Dataset entries:
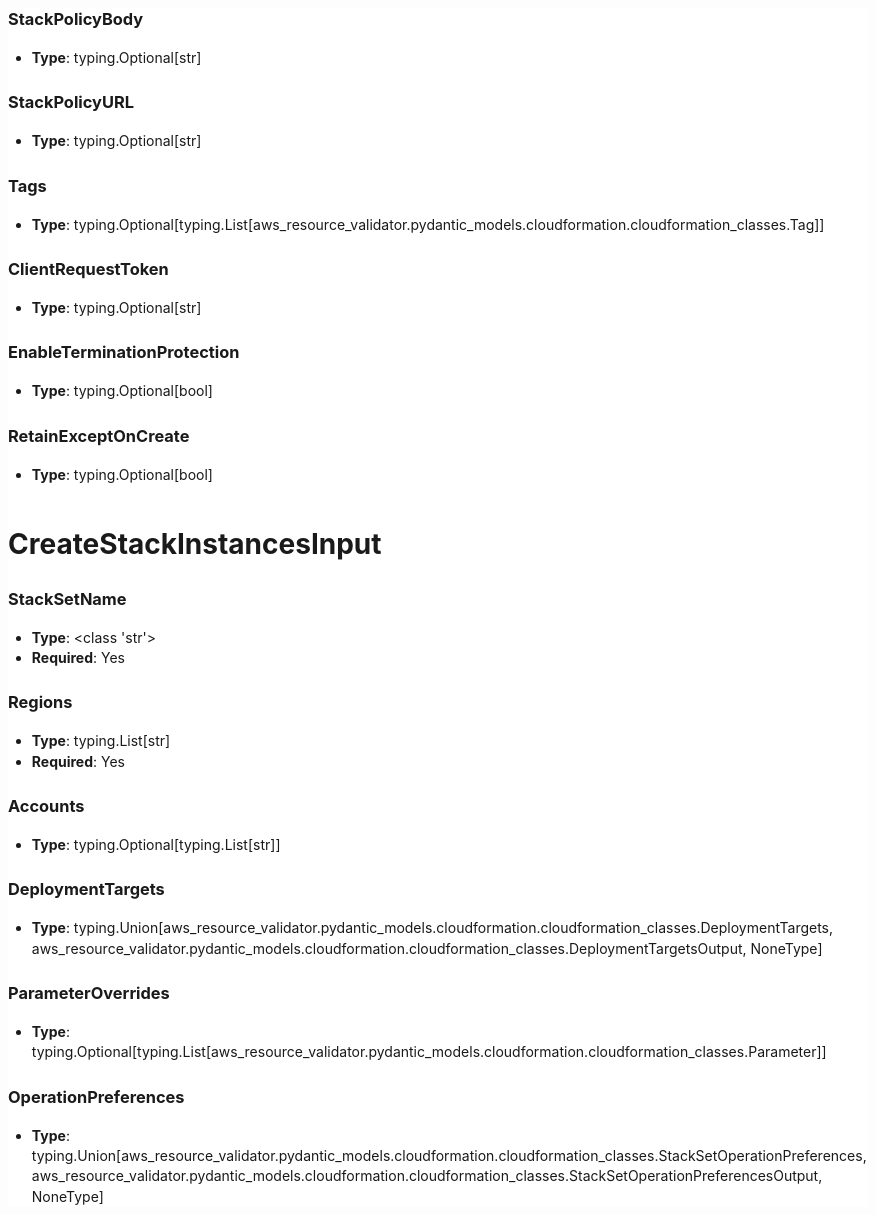 ### StackPolicyBody
- **Type**: typing.Optional[str]

### StackPolicyURL
- **Type**: typing.Optional[str]

### Tags
- **Type**: typing.Optional[typing.List[aws_resource_validator.pydantic_models.cloudformation.cloudformation_classes.Tag]]

### ClientRequestToken
- **Type**: typing.Optional[str]

### EnableTerminationProtection
- **Type**: typing.Optional[bool]

### RetainExceptOnCreate
- **Type**: typing.Optional[bool]


# CreateStackInstancesInput

### StackSetName
- **Type**: <class 'str'>
- **Required**: Yes

### Regions
- **Type**: typing.List[str]
- **Required**: Yes

### Accounts
- **Type**: typing.Optional[typing.List[str]]

### DeploymentTargets
- **Type**: typing.Union[aws_resource_validator.pydantic_models.cloudformation.cloudformation_classes.DeploymentTargets, aws_resource_validator.pydantic_models.cloudformation.cloudformation_classes.DeploymentTargetsOutput, NoneType]

### ParameterOverrides
- **Type**: typing.Optional[typing.List[aws_resource_validator.pydantic_models.cloudformation.cloudformation_classes.Parameter]]

### OperationPreferences
- **Type**: typing.Union[aws_resource_validator.pydantic_models.cloudformation.cloudformation_classes.StackSetOperationPreferences, aws_resource_validator.pydantic_models.cloudformation.cloudformation_classes.StackSetOperationPreferencesOutput, NoneType]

What the task requires: Considering the entries above, how many lines contain "DeploymentTargets"? Give that number with nothing else.

Answer to the problem: 2